* Assigned task *
Your reply should restate the lines from the top of the entries through the line containing "name of the source" word for word, with no pictures.

(Stored data)

------------------------

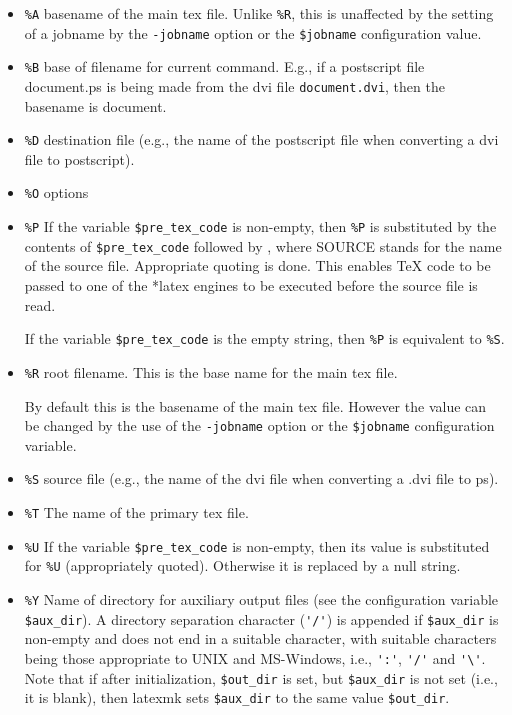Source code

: \begin{itemize}

\item \verb|%A| basename of the main tex file.  Unlike \verb|%R|, this is
        unaffected by the setting of a jobname by  the \verb|-jobname| option or the
        \verb|$jobname| configuration value.

\item \verb|%B| base of filename for current command. E.g.,  if  a  postscript
file  document.ps  is being made from the dvi file \verb|document.dvi|,
then the basename is document.

\item \verb|%D| destination file (e.g., the name of  the  postscript  file  when
converting a dvi file to postscript).

\item \verb|%O| options

\item \verb|%P| If  the  variable \verb|$pre_tex_code| is non-empty, then
        \verb|%P| is substituted  by  the  contents  of  \verb|$pre_tex_code|
        followed  by   \verb||,  where  SOURCE  stands  for  the
        name of the source file.  Appropriate quoting is done.  This enables
        TeX code to be passed  to  one  of the *latex engines to be executed
        before the source file is read.

If the variable \verb|$pre_tex_code| is the empty string,  then  \verb|%P|  is
equivalent to \verb|%S|.

\item \verb|%R| root filename.  This is the base name for the main tex
        file.

By  default  this is the basename of the main tex file.  However the value can
be changed by the use of the  \verb|-jobname|  option  or the \verb|$jobname|
configuration variable.

\item \verb|%S|     source  file  (e.g.,  the name of the dvi file when converting a
.dvi file to ps).

\item \verb|%T|     The name of the primary tex file.

\item \verb|%U|     If the variable \verb|$pre_tex_code| is non-empty, then
        its  value  is substituted  for \verb|%U| (appropriately quoted).
        Otherwise it is replaced by a null string.

\item \verb|%Y|     Name of directory for auxiliary output files (see the
  configuration variable \verb|$aux_dir|).  A directory separation
  character (\verb|'/'|) is appended if \verb|$aux_dir| is
  non-empty and does not end in a suitable character, with
  suitable characters being those appropriate to UNIX and
  MS-Windows, i.e., \verb|':'|, \verb|'/'| and \verb|'\'|.   Note  that  if after
  initialization,  \verb|$out_dir| is set, but \verb|$aux_dir| is
  not set (i.e., it is blank), then latexmk  sets
  \verb|$aux_dir|  to  the  same value \verb|$out_dir|.


\end{itemize}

------------------------

* Output below *
Source code

: \begin{itemize}

\item \verb|%A| basename of the main tex file.  Unlike \verb|%R|, this is
        unaffected by the setting of a jobname by  the \verb|-jobname| option or the
        \verb|$jobname| configuration value.

\item \verb|%B| base of filename for current command. E.g.,  if  a  postscript
file  document.ps  is being made from the dvi file \verb|document.dvi|,
then the basename is document.

\item \verb|%D| destination file (e.g., the name of  the  postscript  file  when
converting a dvi file to postscript).

\item \verb|%O| options

\item \verb|%P| If  the  variable \verb|$pre_tex_code| is non-empty, then
        \verb|%P| is substituted  by  the  contents  of  \verb|$pre_tex_code|
        followed  by   \verb||,  where  SOURCE  stands  for  the
        name of the source file.  Appropriate quoting is done.  This enables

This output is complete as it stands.